DIGITAL LIBRARY
SHARING BEST TEACHING PRACTICE: REFLECTION, COMMUNITY AND REPOSITORY
University of Glasgow (UNITED KINGDOM)
About this paper:
Appears in: EDULEARN19 Proceedings
Publication year: 2019
Pages: 1827-1836
ISBN: 978-84-09-12031-4
ISSN: 2340-1117
doi: 10.21125/edulearn.2019.0519
Conference name: 11th International Conference on Education and New Learning Technologies
Dates: 1-3 July, 2019
Location: Palma, Spain
Abstract:
There is a wealth of good pedagogy being practiced in universities. Teachers are continually trying out new ideas to improve teaching and learning, using novel technologies, creating innovative exercises or assessments, devising new interactive classroom activities, etc. Many of these ideas are never publicised: they are simply developed over time by practicing teachers who have experimented with various activities and found some of them useful. In most cases only the instructor and the participating students know about these activities; knowledge of them does not extend beyond the class in which they are taught. Many lecturers are not interested in undertaking the effort required to write formal articles for publication, are unaware of how their activities may relate to current educational literature, and yet are glad to tell others about what they do in their classes that is ‘different’ from the usual model of teaching – especially if it was their own idea.

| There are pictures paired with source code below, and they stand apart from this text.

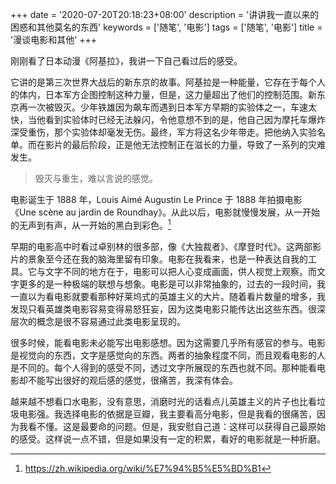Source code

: +++
date = '2020-07-20T20:18:23+08:00'
description = '讲讲我一直以来的困惑和其他莫名的东西'
keywords = ['随笔', '电影']
tags = ['随笔', '电影']
title = '漫谈电影和其他'
+++

刚刚看了日本动漫《阿基拉》，我讲一下自己看过后的感受。

它讲的是第三次世界大战后的新东京的故事。阿基拉是一种能量，它存在于每个人的体内，日本军方企图控制这种力量，但是，这力量超出了他们的控制范围。新东京再一次被毁灭。少年铁雄因为飙车而遇到日本军方早期的实验体之一，车速太快，当他看到实验体时已经无法躲闪，令他意想不到的是，他自己因为摩托车爆炸深受重伤，那个实验体却毫发无伤。最终，军方将这名少年带走。把他纳入实验名单。而在影片的最后阶段，正是他无法控制正在滋长的力量，导致了一系列的灾难发生。

> 毁灭与重生，难以言说的感觉。

电影诞生于 1888 年，Louis Aimé Augustin Le Prince 于 1888 年拍摄电影《Une scène au jardin de Roundhay》。从此以后，电影就慢慢发展，从一开始的无声到有声，从一开始的黑白到彩色。[^1]

早期的电影高中时看过卓别林的很多部，像《大独裁者》、《摩登时代》。这两部影片的景象至今还在我的脑海里留有印象。电影在我看来，也是一种表达自我的工具。它与文字不同的地方在于，电影可以把人心变成画面，供人视觉上观察。而文字更多的是一种极端的联想与想象。电影是可以非常抽象的，过去的一段时间，我一直以为看电影就要看那种好莱坞式的英雄主义的大片。随着看片数量的增多，我发现只看英雄类电影容易变得易怒狂妄，因为这类电影只能传达出这些东西。很深层次的概念是很不容易通过此类电影呈现的。

很多时候，能看电影未必能写出电影感想。因为这需要几乎所有感官的参与。电影是视觉向的东西，文字是感觉向的东西。两者的抽象程度不同，而且观看电影的人是不同的。每个人得到的感受不同，透过文字所展现的东西也就不同。那种能看电影却不能写出很好的观后感的感觉，很痛苦，我深有体会。

越来越不想看口水电影，没有意思，消磨时光的话看点儿英雄主义的片子也比看垃圾电影强。我选择电影的依据是豆瓣，我主要看高分电影，但是我看的很痛苦，因为我看不懂。这是最要命的问题。但是，我安慰自己道：这样可以获得自己最原始的感受。这样说一点不错，但是如果没有一定的积累，看好的电影就是一种折磨。

[^1]: https://zh.wikipedia.org/wiki/%E7%94%B5%E5%BD%B1
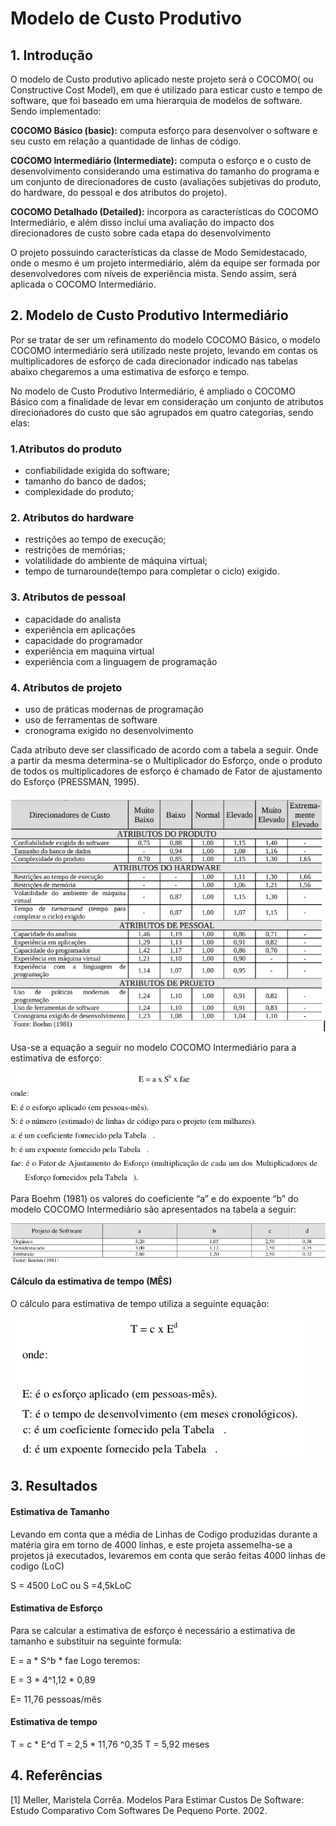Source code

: # Modelo de Custo Produtivo

## 1. Introdução

O modelo de Custo produtivo aplicado neste projeto será o COCOMO( ou Constructive Cost Model), em que é utilizado para esticar custo e tempo de software, que foi baseado em uma hierarquia de modelos de software. Sendo implementado:

**COCOMO Básico (basic):** computa esforço para desenvolver o software e seu custo em relação a quantidade de linhas de código.

**COCOMO Intermediário (Intermediate):** computa o esforço e o custo de desenvolvimento considerando uma estimativa do tamanho do programa e um conjunto de direcionadores de custo (avaliações subjetivas do produto, do hardware, do pessoal e dos atributos do projeto).  

**COCOMO Detalhado (Detailed):** incorpora as características do COCOMO Intermediário, e além disso inclui uma avaliação do  impacto dos direcionadores de custo sobre cada etapa do desenvolvimento

O projeto possuindo características da classe de Modo Semidestacado, onde o mesmo é um projeto intermediário, além da equipe ser formada por desenvolvedores com níveis de experiência mista. Sendo assim, será aplicada o  COCOMO Intermediário.

## 2. Modelo de Custo Produtivo Intermediário 

Por se tratar de ser um refinamento do modelo COCOMO Básico, o modelo COCOMO intermediário será utilizado neste projeto, levando em contas os multiplicadores de esforço de cada direcionador indicado nas tabelas abaixo chegaremos a uma estimativa de esforço e tempo.

No modelo de Custo Produtivo Intermediário, é ampliado o COCOMO Básico com a finalidade de levar em consideração um conjunto de atributos direcionadores do custo que são agrupados em quatro categorias, sendo elas:

### 1.Atributos do produto
* confiabilidade exigida do software;
* tamanho do banco de dados;
* complexidade do produto;
### 2. Atributos do hardware
* restrições ao tempo de execução;
* restrições de memórias;
* volatilidade do ambiente de máquina virtual;
* tempo de turnarounde(tempo para completar o ciclo) exigido.
### 3. Atributos de pessoal
* capacidade do analista
* experiência em aplicações
* capacidade do programador
* experiência em maquina virtual
* experiência com a linguagem de programação
### 4. Atributos de projeto
* uso de práticas modernas de programação
* uso de ferramentas de software
* cronograma exigido no desenvolvimento

Cada atributo deve ser classificado de acordo com a tabela a seguir. Onde a partir da mesma determina-se o Multiplicador do Esforço, onde o produto de todos os  multiplicadores de esforço é chamado de Fator de ajustamento do Esforço (PRESSMAN, 1995).


[![DirecionadoresdeCustoCOCOMO](img/DirecionadoresdeCustoCOCOMO.png)](img/DirecionadoresdeCustoCOCOMO.png)<br>

Usa-se a equação a seguir no modelo COCOMO Intermediário para a estimativa de esforço:


[![EstimativadeEsforçoCOCOMO](img/EstimativadeEsforçoCOCOMO.png)](img/EstimativadeEsforçoCOCOMO.png)<br>

Para Boehm (1981) os valores do coeficiente “a” e do expoente “b” do modelo COCOMO Intermediário são apresentados na tabela a seguir:

[![CoeficientesCOCOMO](img/CoeficientesCOCOMO.png)](img/CoeficientesCOCOMO.png)<br>

#### Cálculo da estimativa de tempo (MÊS)
O cálculo para estimativa de tempo utiliza a seguinte equação:

[![EstimativaTempoCOCOMO](img/EstimativaTempoCOCOMO.png)](img/EstimativaTempoCOCOMO.png)<br>

## 3. Resultados 
 
#### Estimativa de Tamanho
Levando em conta que a média de Linhas de Codigo produzidas durante a matéria gira em torno de 4000 linhas, e este projeta assemelha-se a projetos já executados, levaremos em conta que serão feitas 4000 linhas de codigo (LoC)
 
 S = 4500 LoC ou S  =4,5kLoC

#### Estimativa de Esforço
 Para se calcular a estimativa de esforço é necessário  a estimativa de tamanho e substituir na seguinte formula:
  
  E = a * S^b * fae
  Logo teremos:

   E = 3 * 4^1,12 * 0,89

   E= 11,76 pessoas/mês

#### Estimativa de tempo

 T = c * E^d
 T = 2,5 * 11,76 ^0,35
 T = 5,92 meses



## 4. Referências
[1] Meller, Maristela Corrêa. Modelos Para Estimar Custos De Software: Estudo Comparativo Com Softwares De Pequeno Porte. 2002. 
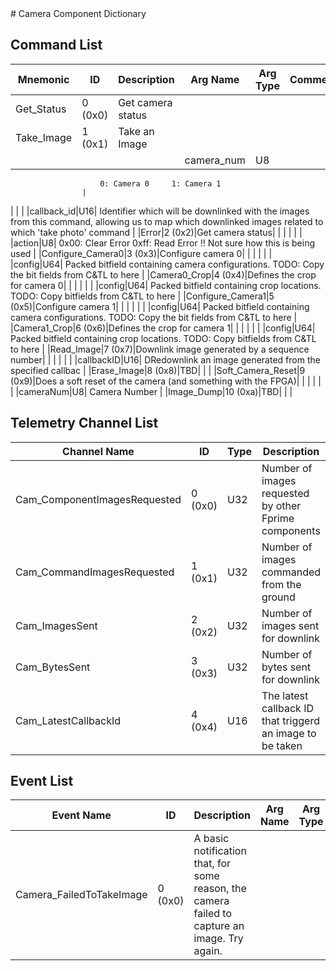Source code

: <title>Camera Component Dictionary</title>
# Camera Component Dictionary


## Command List

|Mnemonic|ID|Description|Arg Name|Arg Type|Comment
|---|---|---|---|---|---|
|Get_Status|0 (0x0)|Get camera status| | |
|Take_Image|1 (0x1)|Take an Image| | |
| | | |camera_num|U8|
                        0: Camera 0     1: Camera 1
                    |
| | | |callback_id|U16|
                        Identifier which will be downlinked with the images from this command, allowing us to map which downlinked images related to which 'take photo' command
                    |
|Error|2 (0x2)|Get camera status| | |
| | | |action|U8|
                        0x00: Clear Error     0xff: Read Error  !! Not sure how this is being used
                    |
|Configure_Camera0|3 (0x3)|Configure camera 0| | |
| | | |config|U64|
                        Packed bitfield containing camera configurations. TODO: Copy the bit fields from C&TL to here
                    |
|Camera0_Crop|4 (0x4)|Defines the crop for camera 0| | |
| | | |config|U64|
                        Packed bitfield containing crop locations. TODO: Copy bitfields from C&TL to here
                    |
|Configure_Camera1|5 (0x5)|Configure camera 1| | |
| | | |config|U64|
                        Packed bitfield containing camera configurations. TODO: Copy the bit fields from C&TL to here
                    |
|Camera1_Crop|6 (0x6)|Defines the crop for camera 1| | |
| | | |config|U64|
                        Packed bitfield containing crop locations. TODO: Copy bitfields from C&TL to here
                    |
|Read_Image|7 (0x7)|Downlink image generated by a sequence number| | |
| | | |callbackID|U16|
                        DRedownlink an image generated from the specified callbac
                    |
|Erase_Image|8 (0x8)|TBD| | |
|Soft_Camera_Reset|9 (0x9)|Does a soft reset of the camera (and something with the FPGA)| | |
| | | |cameraNum|U8|
                        Camera Number
                    |
|Image_Dump|10 (0xa)|TBD| | |

## Telemetry Channel List

|Channel Name|ID|Type|Description|
|---|---|---|---|
|Cam_ComponentImagesRequested|0 (0x0)|U32|Number of images requested by other Fprime components|
|Cam_CommandImagesRequested|1 (0x1)|U32|Number of images commanded from the ground|
|Cam_ImagesSent|2 (0x2)|U32|Number of images sent for downlink|
|Cam_BytesSent|3 (0x3)|U32|Number of bytes sent for downlink|
|Cam_LatestCallbackId|4 (0x4)|U16|The latest callback ID that triggerd an image to be taken|

## Event List

|Event Name|ID|Description|Arg Name|Arg Type|Arg Size|Description
|---|---|---|---|---|---|---|
|Camera_FailedToTakeImage|0 (0x0)|A basic notification that, for some reason, the camera failed to capture an image. Try again.| | | | |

There is therefore a vast institutional resource of teaching ideas that are seldom shared. There is potentially much duplication of effort, novel ideas are not being showcased, and individual experiences about what works (and does not work) are not being communicated between people trying out similar activities.

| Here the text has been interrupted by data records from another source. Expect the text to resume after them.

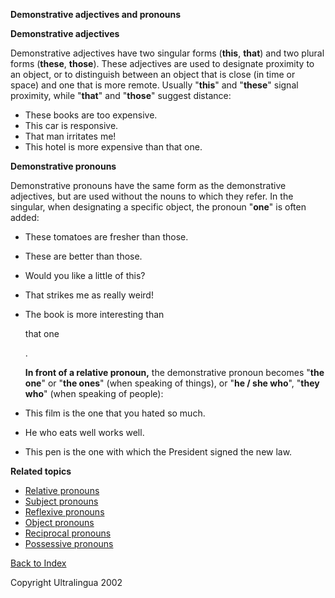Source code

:  **Demonstrative adjectives and pronouns**

 

**Demonstrative adjectives**

Demonstrative adjectives have two singular forms (**this**, **that**) and two plural forms (**these**, **those**). These adjectives are used to designate proximity to an object, or to distinguish between an object that is close (in time or space) and one that is more remote. Usually "**this**" and "**these**" signal proximity, while "**that**" and "**those**" suggest distance:

- These books are too expensive.
- This car is responsive.
- That man irritates me!
- This hotel is more expensive than that one.

 

**Demonstrative pronouns**

Demonstrative pronouns have the same form as the demonstrative adjectives, but are used without the nouns to which they refer. In the singular, when designating a specific object, the pronoun "**one**" is often added:

- These tomatoes are fresher than those.

- These are better than those.

- Would you like a little of this?

- That strikes me as really weird!

- The book is more interesting than 

  that one

  .         

  **In front of a relative pronoun,** the demonstrative    pronoun becomes "**the one**" or "**the ones**" (when    speaking of things), or "**he / she who**", "**they who**"    (when speaking of people):

- This film is the one that you hated so much.

- He who eats well works well.

- This pen is the one with which the President signed the    new law.

 

**Related topics**

- [Relative pronouns](https://cns.ef-cdn.com/EtownResources/Grammar/27.html)
- [Subject pronouns](https://cns.ef-cdn.com/EtownResources/Grammar/26.html)
- [Reflexive pronouns](https://cns.ef-cdn.com/EtownResources/Grammar/28.html)
- [Object pronouns](https://cns.ef-cdn.com/EtownResources/Grammar/26.html)
- [Reciprocal pronouns](https://cns.ef-cdn.com/EtownResources/Grammar/29.html)
- [Possessive pronouns](https://cns.ef-cdn.com/EtownResources/Grammar/31.html)

[Back to Index](https://cns.ef-cdn.com/EtownResources/Grammar/EIndex.html)

Copyright Ultralingua 2002
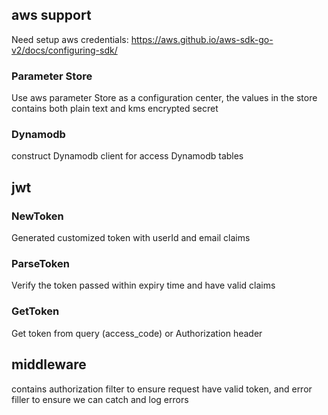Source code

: ## aws support
Need setup aws credentials: https://aws.github.io/aws-sdk-go-v2/docs/configuring-sdk/ 

### Parameter Store

Use aws parameter Store as a configuration center, the values in the store contains both plain text and kms encrypted secret

### Dynamodb

construct Dynamodb client for access Dynamodb tables


## jwt 

### NewToken

Generated customized token with userId and email claims

### ParseToken

Verify the token passed within expiry time and have valid claims

### GetToken

Get token from query (access_code) or Authorization header


## middleware

contains authorization filter to ensure request have valid token, and error filler to ensure we can catch and log errors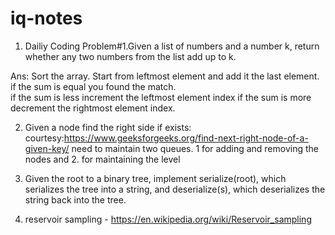 # iq-notes

1. Dailiy Coding Problem#1.Given a list of numbers and a number k, return whether any two numbers from the list add up to k.

Ans: Sort the array. Start from leftmost element and add it the last element.
      if the sum is equal you found the match.  
      if the sum is less increment the leftmost element index
      if the sum is more decrement the rightmost element index.

2. Given a node find the right side if exists: courtesy:https://www.geeksforgeeks.org/find-next-right-node-of-a-given-key/
      need to maintain two queues. 1 for adding and removing the nodes and 2. for maintaining the level

3. Given the root to a binary tree, implement serialize(root), which serializes the tree into a string, and deserialize(s), which deserializes the string back into the tree.

4. reservoir sampling - https://en.wikipedia.org/wiki/Reservoir_sampling
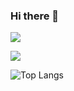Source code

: ### Hi there 👋

<!--
**parodoTS/parodoTS** is a ✨ _special_ ✨ repository because its `README.md` (this file) appears on your GitHub profile.

Here are some ideas to get you started:

- 🔭 I’m currently working on ...
- 🌱 I’m currently learning ...
- 👯 I’m looking to collaborate on ...
- 🤔 I’m looking for help with ...
- 💬 Ask me about ...
- 📫 How to reach me: ...
- 😄 Pronouns: ...
- ⚡ Fun fact: ...
-->


![](https://github-readme-stats.vercel.app/api?username=parodoTS&show_icons=true&theme=radical&count_private=true)

![](https://github-profile-summary-cards.vercel.app/api/cards/profile-details?username=parodoTS&theme=radical)

![Top Langs](https://github-readme-stats.vercel.app/api/top-langs/?username=parodoTS&layout=compact)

This paper describes an online system which addresses these issues. GUSTTO (GU Teaching Tips Online) has three aims:
• to provide a platform for teachers to showcase their ideas;
• to create a university-wide repository of good practice in a searchable online database, helping the teaching community to explore, discuss, and make use of the teaching practices of others;
• to encourage pedagogical discussion between teachers, building a collegial academic community based on sharing teaching ideas.

In GUSTTO, instructors represent their teaching practice in the form of a ‘teaching tip’ (called a ‘TT’) created using a structured template – an idea based on the concept of ‘bundles’ used for representing good practice in Computing Science teaching (Fincher (1999); Falconer et al., (2011)).

GUSTTO can be distinguished from similar systems is by its three (arguably contentious) principles:
• TTs are descriptions of actual practice – they describe what people actually do. There is no requirement for TTs to be supported by pedagogical research (although this is not excluded).
• There is no moderator – there is no one person (or team) with pedagogical expertise charged with deciding whether a TT can be showcased in the system or not. An institutional repository of teaching practice should be inclusive: if this is what actually happens at the university, it should be shared.
• Contributions and search access is confined to our university only – discussion can therefore take place in an unthreatening environment within a community with a common institutional culture.

By including interaction concepts taken from social media and gaming (league tables, likes, shares, follows), the outcome is a highly interactive and engaging system that supports the spread of good teaching ideas across the university.

References:
[1] Falconer, I., Finlay, J. & Fincher, S. (2011) Representing practice: practice models, patterns, bundles, Learning, Media and Technology, 36(2), 101-127.
[2] Fincher, S. (1999) Analysis of Design: An Exploration of Patterns and Pattern Languages for Pedagogy. Journal of Computers in Mathematics and Science Teaching, 18(3), 331-348.
Keywords:
Learning communities, best practice, learning technology.